Material provided:
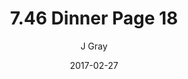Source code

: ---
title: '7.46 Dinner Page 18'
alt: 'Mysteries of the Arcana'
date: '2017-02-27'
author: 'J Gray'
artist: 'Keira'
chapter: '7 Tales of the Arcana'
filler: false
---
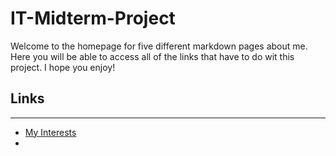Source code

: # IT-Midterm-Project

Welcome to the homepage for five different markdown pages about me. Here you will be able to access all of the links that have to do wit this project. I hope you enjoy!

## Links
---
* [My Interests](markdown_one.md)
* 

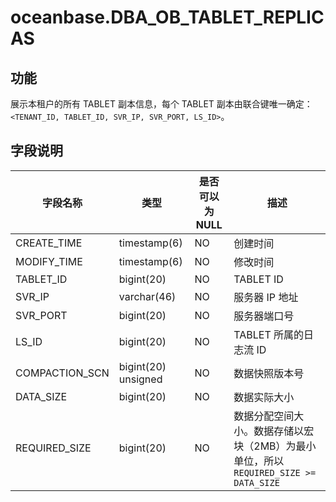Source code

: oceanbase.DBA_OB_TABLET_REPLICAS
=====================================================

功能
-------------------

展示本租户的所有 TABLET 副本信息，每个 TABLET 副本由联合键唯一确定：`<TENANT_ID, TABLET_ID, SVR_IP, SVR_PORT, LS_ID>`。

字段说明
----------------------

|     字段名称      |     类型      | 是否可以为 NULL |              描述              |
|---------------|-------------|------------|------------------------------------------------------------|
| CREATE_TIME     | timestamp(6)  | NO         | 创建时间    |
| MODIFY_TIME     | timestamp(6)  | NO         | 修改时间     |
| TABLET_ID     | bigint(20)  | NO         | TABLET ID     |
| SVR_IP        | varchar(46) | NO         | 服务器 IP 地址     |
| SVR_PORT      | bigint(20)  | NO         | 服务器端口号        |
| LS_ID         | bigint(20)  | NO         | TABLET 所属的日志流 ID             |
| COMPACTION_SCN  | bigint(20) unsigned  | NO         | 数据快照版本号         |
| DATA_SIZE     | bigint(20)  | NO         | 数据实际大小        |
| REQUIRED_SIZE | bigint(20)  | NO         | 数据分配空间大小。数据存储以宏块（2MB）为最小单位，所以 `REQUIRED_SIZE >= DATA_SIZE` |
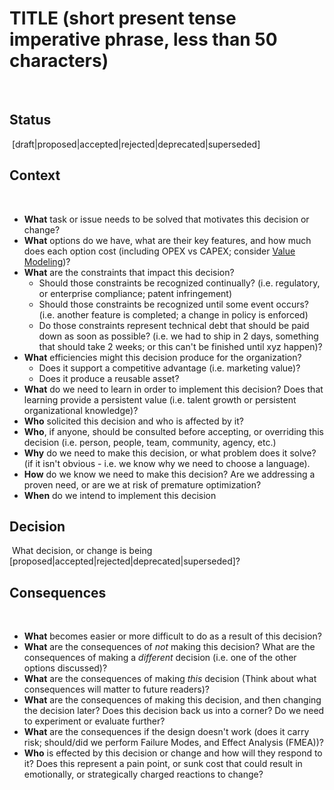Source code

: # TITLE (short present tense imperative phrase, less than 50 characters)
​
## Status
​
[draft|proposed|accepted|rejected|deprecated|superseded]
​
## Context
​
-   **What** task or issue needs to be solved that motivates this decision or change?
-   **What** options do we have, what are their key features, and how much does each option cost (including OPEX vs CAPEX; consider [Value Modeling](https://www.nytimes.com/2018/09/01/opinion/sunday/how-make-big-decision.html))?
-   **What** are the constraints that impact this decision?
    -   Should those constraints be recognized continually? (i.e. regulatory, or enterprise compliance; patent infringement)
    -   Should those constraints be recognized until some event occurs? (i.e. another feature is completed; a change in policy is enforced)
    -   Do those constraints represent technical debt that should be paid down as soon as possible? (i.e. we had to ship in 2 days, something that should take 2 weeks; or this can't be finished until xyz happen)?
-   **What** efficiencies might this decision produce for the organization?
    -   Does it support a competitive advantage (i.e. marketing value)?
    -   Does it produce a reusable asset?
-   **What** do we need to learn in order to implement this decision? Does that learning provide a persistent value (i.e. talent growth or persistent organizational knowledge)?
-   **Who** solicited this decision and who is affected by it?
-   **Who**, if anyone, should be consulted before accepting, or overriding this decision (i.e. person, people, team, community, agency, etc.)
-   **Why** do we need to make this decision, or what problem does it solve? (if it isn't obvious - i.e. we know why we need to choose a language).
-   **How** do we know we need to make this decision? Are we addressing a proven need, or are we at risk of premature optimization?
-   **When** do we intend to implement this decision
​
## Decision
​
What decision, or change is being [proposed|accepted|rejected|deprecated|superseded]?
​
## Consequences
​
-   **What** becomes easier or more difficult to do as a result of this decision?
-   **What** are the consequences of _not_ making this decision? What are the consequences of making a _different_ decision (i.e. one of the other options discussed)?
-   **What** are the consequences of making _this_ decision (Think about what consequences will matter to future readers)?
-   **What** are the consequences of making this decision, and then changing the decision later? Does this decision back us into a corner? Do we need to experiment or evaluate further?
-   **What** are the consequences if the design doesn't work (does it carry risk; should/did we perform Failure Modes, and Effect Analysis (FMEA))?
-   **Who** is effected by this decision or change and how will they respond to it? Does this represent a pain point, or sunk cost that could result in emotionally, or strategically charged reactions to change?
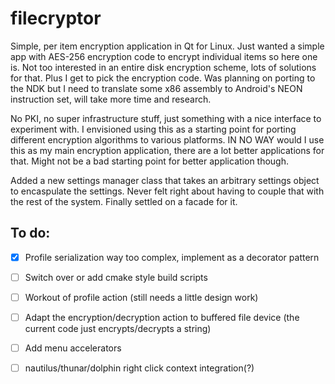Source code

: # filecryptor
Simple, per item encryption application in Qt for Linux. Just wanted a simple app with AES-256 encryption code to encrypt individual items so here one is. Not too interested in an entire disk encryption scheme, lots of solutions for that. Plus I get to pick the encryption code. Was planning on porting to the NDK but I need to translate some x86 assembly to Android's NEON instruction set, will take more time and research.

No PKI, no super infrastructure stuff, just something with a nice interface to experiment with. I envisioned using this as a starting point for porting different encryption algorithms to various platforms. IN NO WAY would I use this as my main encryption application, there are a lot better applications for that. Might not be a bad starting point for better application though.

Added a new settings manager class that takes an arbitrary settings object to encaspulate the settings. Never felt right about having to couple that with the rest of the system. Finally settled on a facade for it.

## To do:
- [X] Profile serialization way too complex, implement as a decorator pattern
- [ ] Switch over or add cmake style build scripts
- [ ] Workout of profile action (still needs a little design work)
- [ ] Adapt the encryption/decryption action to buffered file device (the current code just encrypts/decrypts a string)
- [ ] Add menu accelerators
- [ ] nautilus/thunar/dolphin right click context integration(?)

Your task: Your answer must be the line that contains "- [ ] Add menu accelerators" and every line after it to the end of the records, reproduced exactly.

Solution to this task:
- [ ] Add menu accelerators
- [ ] nautilus/thunar/dolphin right click context integration(?)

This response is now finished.